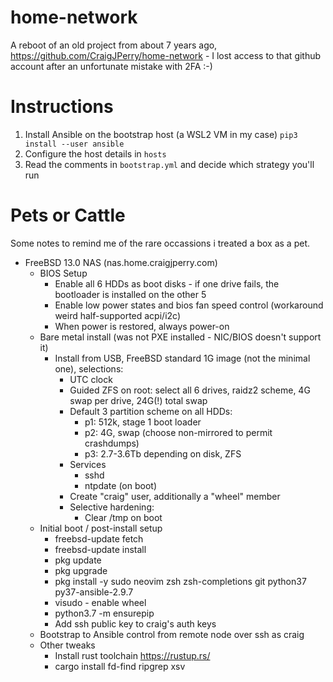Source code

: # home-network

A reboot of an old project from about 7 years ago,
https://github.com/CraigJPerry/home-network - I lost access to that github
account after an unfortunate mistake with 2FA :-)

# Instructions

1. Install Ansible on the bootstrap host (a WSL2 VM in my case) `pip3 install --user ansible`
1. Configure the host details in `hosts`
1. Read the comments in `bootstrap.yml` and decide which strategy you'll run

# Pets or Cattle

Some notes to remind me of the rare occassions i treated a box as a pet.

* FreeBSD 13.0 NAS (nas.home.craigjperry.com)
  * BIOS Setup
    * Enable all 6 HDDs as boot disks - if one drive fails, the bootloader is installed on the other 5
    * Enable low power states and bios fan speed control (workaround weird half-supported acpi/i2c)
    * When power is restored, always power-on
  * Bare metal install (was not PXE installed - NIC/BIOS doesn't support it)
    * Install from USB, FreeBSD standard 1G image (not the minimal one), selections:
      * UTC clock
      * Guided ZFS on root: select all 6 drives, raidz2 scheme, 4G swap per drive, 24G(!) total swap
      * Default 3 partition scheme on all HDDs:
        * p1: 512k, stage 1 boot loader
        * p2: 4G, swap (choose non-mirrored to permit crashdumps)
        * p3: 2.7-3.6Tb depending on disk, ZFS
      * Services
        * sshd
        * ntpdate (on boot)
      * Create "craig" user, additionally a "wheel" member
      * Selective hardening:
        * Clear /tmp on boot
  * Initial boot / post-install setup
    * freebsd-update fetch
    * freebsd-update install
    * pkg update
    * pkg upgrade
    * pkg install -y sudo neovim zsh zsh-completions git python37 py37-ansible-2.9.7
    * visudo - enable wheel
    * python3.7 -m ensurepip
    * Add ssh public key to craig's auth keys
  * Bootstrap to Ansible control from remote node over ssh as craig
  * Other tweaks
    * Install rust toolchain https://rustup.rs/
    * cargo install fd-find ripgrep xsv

Exercise: Each entry should be copied exactly as written, though any pictures stay out.

Task output:
Source code

: # home-network

A reboot of an old project from about 7 years ago,
https://github.com/CraigJPerry/home-network - I lost access to that github
account after an unfortunate mistake with 2FA :-)

# Instructions

1. Install Ansible on the bootstrap host (a WSL2 VM in my case) `pip3 install --user ansible`
1. Configure the host details in `hosts`
1. Read the comments in `bootstrap.yml` and decide which strategy you'll run

# Pets or Cattle

Some notes to remind me of the rare occassions i treated a box as a pet.

* FreeBSD 13.0 NAS (nas.home.craigjperry.com)
  * BIOS Setup
    * Enable all 6 HDDs as boot disks - if one drive fails, the bootloader is installed on the other 5
    * Enable low power states and bios fan speed control (workaround weird half-supported acpi/i2c)
    * When power is restored, always power-on
  * Bare metal install (was not PXE installed - NIC/BIOS doesn't support it)
    * Install from USB, FreeBSD standard 1G image (not the minimal one), selections:
      * UTC clock
      * Guided ZFS on root: select all 6 drives, raidz2 scheme, 4G swap per drive, 24G(!) total swap
      * Default 3 partition scheme on all HDDs:
        * p1: 512k, stage 1 boot loader
        * p2: 4G, swap (choose non-mirrored to permit crashdumps)
        * p3: 2.7-3.6Tb depending on disk, ZFS
      * Services
        * sshd
        * ntpdate (on boot)
      * Create "craig" user, additionally a "wheel" member
      * Selective hardening:
        * Clear /tmp on boot
  * Initial boot / post-install setup
    * freebsd-update fetch
    * freebsd-update install
    * pkg update
    * pkg upgrade
    * pkg install -y sudo neovim zsh zsh-completions git python37 py37-ansible-2.9.7
    * visudo - enable wheel
    * python3.7 -m ensurepip
    * Add ssh public key to craig's auth keys
  * Bootstrap to Ansible control from remote node over ssh as craig
  * Other tweaks
    * Install rust toolchain https://rustup.rs/
    * cargo install fd-find ripgrep xsv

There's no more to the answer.